#### DIRECTIONS:
Once you have counted the lines below that contain "starts", give that number and nothing else.

*****

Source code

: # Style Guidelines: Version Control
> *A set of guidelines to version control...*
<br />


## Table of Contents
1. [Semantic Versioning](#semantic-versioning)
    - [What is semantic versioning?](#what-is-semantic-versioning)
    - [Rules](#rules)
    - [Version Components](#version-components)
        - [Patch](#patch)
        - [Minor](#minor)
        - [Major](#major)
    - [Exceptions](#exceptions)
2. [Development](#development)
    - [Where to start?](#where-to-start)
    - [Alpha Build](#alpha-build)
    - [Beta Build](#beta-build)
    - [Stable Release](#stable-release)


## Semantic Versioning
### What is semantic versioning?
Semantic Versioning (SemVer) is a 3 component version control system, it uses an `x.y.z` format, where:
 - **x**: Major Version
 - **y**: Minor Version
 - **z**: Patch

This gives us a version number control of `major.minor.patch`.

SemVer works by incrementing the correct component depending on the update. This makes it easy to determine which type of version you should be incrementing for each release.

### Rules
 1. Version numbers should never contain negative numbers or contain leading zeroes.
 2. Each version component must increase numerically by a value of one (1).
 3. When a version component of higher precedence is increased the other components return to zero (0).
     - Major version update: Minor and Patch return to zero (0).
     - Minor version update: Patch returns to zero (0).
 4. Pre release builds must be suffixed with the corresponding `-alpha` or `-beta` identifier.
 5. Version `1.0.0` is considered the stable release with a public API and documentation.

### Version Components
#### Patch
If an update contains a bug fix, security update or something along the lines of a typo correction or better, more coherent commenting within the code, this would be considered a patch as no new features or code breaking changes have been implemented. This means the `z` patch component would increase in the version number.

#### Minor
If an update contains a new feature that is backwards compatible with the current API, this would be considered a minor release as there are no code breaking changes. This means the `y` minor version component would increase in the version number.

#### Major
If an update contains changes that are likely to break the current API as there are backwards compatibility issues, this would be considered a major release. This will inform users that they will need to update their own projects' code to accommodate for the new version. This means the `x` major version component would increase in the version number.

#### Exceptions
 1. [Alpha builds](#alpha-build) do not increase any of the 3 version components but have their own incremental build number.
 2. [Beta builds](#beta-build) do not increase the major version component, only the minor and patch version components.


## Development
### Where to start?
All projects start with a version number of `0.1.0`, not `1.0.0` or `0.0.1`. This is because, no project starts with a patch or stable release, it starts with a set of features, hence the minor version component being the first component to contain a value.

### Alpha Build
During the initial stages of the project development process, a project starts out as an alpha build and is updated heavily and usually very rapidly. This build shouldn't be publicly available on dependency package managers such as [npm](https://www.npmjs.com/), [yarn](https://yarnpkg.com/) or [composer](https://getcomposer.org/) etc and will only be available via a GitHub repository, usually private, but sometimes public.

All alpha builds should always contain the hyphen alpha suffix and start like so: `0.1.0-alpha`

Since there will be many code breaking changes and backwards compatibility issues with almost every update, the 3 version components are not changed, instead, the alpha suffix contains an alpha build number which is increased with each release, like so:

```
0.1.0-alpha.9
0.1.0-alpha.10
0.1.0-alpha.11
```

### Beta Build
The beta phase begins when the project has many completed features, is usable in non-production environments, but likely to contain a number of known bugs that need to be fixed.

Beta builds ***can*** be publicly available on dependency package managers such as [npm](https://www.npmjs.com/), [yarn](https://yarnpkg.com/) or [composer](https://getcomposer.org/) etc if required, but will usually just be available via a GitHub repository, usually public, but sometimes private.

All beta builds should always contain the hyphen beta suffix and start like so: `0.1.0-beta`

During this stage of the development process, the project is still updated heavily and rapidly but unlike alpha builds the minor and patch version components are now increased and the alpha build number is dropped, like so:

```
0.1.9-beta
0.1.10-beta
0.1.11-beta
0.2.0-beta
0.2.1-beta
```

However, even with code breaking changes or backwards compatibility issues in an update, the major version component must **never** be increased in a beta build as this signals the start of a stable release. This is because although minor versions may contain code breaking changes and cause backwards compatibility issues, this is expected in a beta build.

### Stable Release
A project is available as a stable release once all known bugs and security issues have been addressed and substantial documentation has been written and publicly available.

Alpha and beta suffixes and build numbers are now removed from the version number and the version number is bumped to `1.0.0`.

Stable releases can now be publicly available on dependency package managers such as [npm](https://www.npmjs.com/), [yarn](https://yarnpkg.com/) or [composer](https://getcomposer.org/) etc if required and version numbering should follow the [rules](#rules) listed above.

*****

#### EXPECTED OUTPUT:
2